Technical Considerations

• Advanced Wireless Connectivity: The AirVibe's use of the LoRaWAN Protocol enables long-range, wireless data transmission, up to 10 miles with line of sight and 1 mile without. This feature is particularly valuable for blowers situated in expansive industrial complexes or hard-to-reach areas.
• Enhanced Battery Life: The design of the AirVibe, which separates the battery from the heat source, extends the battery life to over 4 years.
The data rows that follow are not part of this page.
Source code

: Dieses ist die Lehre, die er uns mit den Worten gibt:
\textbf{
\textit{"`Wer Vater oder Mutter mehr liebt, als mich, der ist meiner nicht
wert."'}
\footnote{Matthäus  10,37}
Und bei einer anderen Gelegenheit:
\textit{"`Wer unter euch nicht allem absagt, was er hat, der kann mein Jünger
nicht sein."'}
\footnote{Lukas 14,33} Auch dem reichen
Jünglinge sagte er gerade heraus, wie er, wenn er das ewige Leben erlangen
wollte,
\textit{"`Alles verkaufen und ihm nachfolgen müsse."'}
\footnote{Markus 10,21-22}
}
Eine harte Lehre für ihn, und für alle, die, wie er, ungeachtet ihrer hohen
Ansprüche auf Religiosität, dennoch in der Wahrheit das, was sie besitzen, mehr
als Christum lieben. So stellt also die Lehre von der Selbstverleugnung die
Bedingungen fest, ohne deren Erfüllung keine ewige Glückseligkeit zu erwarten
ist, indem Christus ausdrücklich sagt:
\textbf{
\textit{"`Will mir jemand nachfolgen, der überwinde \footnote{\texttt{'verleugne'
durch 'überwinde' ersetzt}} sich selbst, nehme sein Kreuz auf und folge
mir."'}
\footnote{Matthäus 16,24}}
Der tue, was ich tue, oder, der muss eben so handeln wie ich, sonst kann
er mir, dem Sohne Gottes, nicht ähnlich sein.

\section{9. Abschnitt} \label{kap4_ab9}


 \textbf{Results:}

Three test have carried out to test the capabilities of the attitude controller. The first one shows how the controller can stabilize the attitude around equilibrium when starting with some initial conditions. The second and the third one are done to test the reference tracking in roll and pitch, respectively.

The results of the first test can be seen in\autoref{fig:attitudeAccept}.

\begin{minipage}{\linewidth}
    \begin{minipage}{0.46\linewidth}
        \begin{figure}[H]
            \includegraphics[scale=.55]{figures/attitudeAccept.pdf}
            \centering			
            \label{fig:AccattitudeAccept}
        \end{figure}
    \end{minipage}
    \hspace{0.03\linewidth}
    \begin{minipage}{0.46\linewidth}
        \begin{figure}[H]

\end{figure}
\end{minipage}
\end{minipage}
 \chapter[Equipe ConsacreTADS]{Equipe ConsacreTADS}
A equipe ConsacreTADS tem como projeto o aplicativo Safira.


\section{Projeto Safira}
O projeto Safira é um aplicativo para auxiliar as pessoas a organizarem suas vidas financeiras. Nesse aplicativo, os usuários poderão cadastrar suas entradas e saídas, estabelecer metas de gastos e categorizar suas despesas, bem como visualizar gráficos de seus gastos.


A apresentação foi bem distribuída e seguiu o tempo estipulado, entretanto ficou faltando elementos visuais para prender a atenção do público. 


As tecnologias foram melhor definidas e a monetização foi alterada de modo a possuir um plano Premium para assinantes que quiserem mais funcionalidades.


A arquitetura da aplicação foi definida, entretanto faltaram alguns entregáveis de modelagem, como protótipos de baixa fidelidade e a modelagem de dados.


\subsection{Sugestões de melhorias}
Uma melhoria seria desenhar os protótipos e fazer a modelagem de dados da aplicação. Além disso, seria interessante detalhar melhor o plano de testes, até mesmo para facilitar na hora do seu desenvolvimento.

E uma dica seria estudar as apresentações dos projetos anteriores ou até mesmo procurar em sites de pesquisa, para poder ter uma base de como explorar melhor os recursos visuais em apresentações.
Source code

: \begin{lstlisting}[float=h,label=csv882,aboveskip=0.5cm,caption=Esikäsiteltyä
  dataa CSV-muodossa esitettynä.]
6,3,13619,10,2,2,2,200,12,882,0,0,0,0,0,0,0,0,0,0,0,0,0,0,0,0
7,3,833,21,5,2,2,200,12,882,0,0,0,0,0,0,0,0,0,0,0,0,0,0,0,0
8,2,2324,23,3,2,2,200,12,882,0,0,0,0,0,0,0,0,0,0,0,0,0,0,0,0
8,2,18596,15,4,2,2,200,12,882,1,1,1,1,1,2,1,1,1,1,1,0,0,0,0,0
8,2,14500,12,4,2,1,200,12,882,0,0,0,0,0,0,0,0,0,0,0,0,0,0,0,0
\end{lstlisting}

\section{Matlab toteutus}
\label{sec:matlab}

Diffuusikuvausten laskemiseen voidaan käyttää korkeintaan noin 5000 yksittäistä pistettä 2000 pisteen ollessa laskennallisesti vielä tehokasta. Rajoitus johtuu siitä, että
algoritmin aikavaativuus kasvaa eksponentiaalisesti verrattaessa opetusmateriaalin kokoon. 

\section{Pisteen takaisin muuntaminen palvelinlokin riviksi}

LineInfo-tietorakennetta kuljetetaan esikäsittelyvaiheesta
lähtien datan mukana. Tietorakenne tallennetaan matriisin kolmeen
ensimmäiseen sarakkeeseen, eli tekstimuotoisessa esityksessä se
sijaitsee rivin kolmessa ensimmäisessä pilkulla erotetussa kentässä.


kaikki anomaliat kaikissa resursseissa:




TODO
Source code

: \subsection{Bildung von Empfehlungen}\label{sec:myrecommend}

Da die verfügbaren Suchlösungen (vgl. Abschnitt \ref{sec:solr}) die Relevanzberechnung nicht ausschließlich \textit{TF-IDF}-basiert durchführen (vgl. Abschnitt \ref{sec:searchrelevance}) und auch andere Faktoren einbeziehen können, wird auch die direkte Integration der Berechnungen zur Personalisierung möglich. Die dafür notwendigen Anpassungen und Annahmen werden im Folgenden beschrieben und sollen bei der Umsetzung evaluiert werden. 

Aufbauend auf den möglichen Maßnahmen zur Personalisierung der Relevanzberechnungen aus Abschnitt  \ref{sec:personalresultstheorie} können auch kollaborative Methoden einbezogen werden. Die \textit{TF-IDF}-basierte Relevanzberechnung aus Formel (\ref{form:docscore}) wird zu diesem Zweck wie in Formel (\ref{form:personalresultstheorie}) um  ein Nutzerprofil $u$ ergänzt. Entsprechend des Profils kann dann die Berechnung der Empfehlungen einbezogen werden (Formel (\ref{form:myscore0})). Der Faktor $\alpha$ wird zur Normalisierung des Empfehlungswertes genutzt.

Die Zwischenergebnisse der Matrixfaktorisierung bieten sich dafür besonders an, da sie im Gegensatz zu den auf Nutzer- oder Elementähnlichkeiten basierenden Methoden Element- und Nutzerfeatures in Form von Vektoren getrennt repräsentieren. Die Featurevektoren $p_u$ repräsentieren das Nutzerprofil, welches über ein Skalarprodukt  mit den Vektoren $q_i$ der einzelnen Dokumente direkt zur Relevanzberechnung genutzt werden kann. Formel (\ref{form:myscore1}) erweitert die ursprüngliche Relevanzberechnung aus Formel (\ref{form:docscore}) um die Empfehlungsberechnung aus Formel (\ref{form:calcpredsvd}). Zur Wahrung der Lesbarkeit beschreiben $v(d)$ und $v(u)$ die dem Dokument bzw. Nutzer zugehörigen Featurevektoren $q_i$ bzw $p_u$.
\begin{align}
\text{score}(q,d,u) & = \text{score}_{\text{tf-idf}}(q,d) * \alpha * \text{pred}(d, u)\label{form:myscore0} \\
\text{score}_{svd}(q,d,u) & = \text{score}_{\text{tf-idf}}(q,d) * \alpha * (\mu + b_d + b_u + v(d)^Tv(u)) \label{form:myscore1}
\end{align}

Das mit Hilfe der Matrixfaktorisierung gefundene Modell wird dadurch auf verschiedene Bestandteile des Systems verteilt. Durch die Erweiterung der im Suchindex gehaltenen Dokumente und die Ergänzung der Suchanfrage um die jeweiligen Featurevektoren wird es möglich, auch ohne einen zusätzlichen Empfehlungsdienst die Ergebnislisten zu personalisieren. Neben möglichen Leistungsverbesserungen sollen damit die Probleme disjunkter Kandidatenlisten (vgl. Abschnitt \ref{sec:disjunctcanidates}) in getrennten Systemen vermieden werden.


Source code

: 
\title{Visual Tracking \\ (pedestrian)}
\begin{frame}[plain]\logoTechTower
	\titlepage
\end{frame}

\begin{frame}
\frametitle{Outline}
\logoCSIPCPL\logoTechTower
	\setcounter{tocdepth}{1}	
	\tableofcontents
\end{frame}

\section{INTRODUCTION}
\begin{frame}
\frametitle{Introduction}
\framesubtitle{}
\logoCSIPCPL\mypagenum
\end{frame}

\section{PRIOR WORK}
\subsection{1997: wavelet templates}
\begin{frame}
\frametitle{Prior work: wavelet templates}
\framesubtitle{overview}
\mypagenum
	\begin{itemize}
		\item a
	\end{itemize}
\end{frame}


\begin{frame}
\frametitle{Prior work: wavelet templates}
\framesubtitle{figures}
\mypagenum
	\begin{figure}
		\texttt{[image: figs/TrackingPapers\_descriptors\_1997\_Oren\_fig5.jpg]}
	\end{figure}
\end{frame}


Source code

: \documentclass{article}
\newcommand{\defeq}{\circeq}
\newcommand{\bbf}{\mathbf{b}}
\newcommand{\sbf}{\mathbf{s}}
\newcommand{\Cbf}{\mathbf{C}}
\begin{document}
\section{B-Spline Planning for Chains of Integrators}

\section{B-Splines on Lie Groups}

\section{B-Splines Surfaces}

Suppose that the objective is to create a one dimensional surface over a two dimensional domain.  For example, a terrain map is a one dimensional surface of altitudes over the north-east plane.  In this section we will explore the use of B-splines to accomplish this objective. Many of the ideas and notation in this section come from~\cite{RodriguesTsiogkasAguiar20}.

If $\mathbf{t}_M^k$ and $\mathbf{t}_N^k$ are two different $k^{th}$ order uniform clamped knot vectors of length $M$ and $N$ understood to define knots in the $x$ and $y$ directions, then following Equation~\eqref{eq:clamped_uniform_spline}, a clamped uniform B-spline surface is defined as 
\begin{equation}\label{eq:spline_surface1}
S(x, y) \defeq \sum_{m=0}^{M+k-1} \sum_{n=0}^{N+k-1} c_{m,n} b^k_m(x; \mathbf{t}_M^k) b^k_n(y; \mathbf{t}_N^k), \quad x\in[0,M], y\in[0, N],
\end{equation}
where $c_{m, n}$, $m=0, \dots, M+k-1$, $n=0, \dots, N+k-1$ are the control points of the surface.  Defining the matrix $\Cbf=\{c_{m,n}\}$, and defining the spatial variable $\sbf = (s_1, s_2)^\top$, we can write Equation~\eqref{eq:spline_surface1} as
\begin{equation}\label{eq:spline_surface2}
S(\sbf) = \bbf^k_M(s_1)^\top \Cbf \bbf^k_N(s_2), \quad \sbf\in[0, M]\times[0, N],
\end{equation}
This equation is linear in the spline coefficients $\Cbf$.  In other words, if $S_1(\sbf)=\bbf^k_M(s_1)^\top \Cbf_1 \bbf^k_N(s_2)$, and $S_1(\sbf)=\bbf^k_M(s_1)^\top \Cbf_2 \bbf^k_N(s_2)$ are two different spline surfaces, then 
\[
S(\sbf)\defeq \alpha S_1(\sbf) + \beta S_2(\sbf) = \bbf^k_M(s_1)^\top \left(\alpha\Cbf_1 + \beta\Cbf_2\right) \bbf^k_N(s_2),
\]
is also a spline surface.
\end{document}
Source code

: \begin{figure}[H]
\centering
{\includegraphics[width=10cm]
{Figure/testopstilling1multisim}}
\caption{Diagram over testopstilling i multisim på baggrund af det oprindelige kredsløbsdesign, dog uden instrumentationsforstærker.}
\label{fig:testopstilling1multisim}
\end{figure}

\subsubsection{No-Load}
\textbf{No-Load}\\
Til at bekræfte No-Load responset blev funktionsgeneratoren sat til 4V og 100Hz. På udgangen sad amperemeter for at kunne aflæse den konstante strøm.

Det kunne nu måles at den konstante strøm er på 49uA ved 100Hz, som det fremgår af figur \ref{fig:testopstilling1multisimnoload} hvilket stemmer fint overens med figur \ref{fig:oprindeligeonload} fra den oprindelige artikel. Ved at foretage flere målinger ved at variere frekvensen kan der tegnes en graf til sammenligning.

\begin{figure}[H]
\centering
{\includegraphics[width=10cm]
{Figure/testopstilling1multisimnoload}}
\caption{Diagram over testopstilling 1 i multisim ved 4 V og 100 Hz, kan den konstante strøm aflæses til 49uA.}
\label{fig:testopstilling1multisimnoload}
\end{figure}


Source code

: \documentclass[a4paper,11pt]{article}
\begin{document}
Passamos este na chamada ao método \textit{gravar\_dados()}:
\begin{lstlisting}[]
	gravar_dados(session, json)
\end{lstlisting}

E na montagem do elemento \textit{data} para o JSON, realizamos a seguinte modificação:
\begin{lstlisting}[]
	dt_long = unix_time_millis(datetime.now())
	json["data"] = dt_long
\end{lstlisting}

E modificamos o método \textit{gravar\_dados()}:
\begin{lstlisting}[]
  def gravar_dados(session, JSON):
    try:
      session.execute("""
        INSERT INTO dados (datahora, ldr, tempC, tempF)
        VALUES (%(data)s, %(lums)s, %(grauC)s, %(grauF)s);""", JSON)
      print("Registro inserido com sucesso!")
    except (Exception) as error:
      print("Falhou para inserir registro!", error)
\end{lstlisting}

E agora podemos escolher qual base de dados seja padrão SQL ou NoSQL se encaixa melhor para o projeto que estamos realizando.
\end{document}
This is a significant advantage, reducing the need for frequent maintenance checks and battery replacements.
• Real-Time Data Transmission: Continuous data transmission capabilities ensure real-time monitoring of blowers, allowing for immediate identification and response to potential issues or anomalies.
• Integration with TriVibe Technology: Building on the TriVibe technology, the AirVibe sensor ensures high-resolution vibration data and customizable output, essential for detailed analysis of blower performance.

Financial Considerations

• Minimizing Downtime Costs: The ability of the AirVibe sensor to provide real-time data enables predictive maintenance, significantly reducing the likelihood of unscheduled downtimes, which are often costly in terms of both repairs and lost productivity.
• Operational Savings: The long battery life and wireless nature of the sensor reduce the need for routine maintenance interventions, translating into long-term operational savings.
• Cost-Effective Installation: The wireless, long-range capabilities of the AirVibe sensor allow for flexible and less intrusive installation, especially beneficial for blowers located in remote or difficult-to-access areas, leading to reduced initial installation costs.
• Preventing Expensive Failures: The most common vibration-related failures in blowers typically stem from issues that affect the balance, alignment, bearings, or aerodynamic disturbances. 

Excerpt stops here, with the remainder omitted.